Entrapment and release of drugs by a strict "on-off" mechanism in pullulan microspheres with pendant thermosensitive groups

Here, we report a new method to predict the appropriate size of drugs which can be entrapped in and released from a hydrogel with pendant thermosensitive units by a strict "on-off" mechanism. Moreover, the valve-type action of the thermosensitive arms has been investigated. Inverse size exclusion chromatography (ISEC) and environmental scanning electron microscopy (ESEM) have been used to characterize the extension and collapse of the pendant thermosensitive units, below and above the lower critical solution temperature (LCST) under physiological conditions, confirming the hypothesis postulated by the "arid" theoretical models. The functionalized pullulan (Pul) microspheres, here prepared, were coupled with thermoresponsive oligomers by reaction between the -NH? end-group of oligomers and chlorine present on Pul microspheres. The Pul microspheres with temperature sensitive moieties were packed in a glass column and the elution volume of standard molecule with well-known molecular weights (radius of gyration) was determined below and above the LCST. FITC-Dextran 4000 diffused through the pores of Pul microspheres with short thermosensitive arms (Mw = 1500 g/mol) both below and above the LCST of the thermosensitive units.
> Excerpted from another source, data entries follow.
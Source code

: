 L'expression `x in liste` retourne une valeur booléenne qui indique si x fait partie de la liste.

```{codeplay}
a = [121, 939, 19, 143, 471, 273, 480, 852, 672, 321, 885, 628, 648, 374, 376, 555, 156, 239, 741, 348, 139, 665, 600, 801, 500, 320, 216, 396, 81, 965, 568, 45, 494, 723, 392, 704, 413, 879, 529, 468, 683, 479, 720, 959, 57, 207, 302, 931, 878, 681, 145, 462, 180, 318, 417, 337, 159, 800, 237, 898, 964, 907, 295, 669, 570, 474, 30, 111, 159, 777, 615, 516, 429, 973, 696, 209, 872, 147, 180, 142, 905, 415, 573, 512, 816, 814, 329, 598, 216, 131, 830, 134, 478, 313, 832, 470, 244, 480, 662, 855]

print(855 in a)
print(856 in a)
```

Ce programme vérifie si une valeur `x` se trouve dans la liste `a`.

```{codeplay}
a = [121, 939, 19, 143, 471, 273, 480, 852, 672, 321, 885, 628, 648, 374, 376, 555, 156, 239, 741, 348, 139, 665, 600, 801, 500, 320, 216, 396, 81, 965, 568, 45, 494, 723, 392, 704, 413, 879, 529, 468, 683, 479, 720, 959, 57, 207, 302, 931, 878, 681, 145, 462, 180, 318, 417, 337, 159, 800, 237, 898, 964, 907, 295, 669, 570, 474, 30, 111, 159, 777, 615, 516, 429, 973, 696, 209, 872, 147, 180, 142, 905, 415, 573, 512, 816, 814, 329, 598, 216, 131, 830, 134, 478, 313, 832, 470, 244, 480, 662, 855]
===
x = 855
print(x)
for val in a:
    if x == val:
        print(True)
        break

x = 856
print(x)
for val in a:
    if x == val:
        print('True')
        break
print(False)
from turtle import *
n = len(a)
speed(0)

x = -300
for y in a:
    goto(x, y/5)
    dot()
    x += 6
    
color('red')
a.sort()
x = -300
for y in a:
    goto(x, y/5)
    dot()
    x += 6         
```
In contrast, Pul microspheres with long thermosensitive arms (Mw = 3300 g/mol) allowed the diffusion of FITC-Dextran 4000 only above the LCST of the thermosensitive units. Indeed, the long thermosensitive arms are extended below the LCST and FITC-Dextran 4000 is completely excluded from the pores. The loading/release profile of this model molecule follows an "on-off" mechanism, confirming the results obtained by ISEC. ESEM was used as a new technique, taking images of the surface of the thermosensitive pullulan microspheres in their natural swollen state, with no prior specimen preparation, below and above the LCST. The low toxicity of pullulan microspheres observed below and above the LCST of thermosensitive units at high concentrations (10 mg/ml) recommends their potential use for controlled drug delivery applications.